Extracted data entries
■ ■ ■ ■ ■
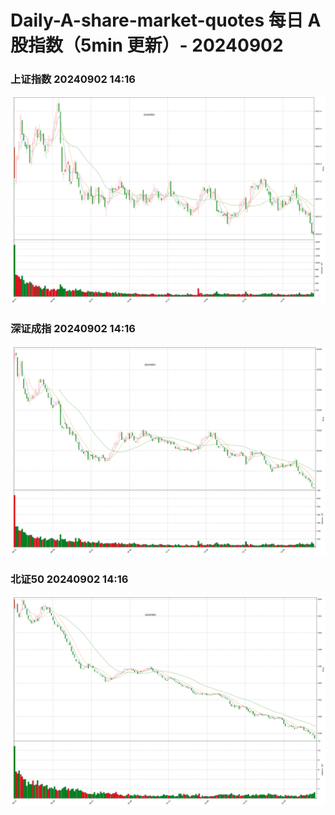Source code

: 
# Daily-A-share-market-quotes 每日 A 股指数（5min 更新）- 20240902

### 上证指数 20240902 14:16
![](./fig/2024/9/20240902-sh000001.png)

### 深证成指 20240902 14:16
![](./fig/2024/9/20240902-sz399001.png)

### 北证50 20240902 14:16
![](./fig/2024/9/20240902-bj899050.png)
■ ■ ■ ■ ■
Each record above must be retyped exactly. Omit the pictures.

Answer below:
Source code

: 
# Daily-A-share-market-quotes 每日 A 股指数（5min 更新）- 20240902

### 上证指数 20240902 14:16
![](./fig/2024/9/20240902-sh000001.png)

### 深证成指 20240902 14:16
![](./fig/2024/9/20240902-sz399001.png)

### 北证50 20240902 14:16
![](./fig/2024/9/20240902-bj899050.png)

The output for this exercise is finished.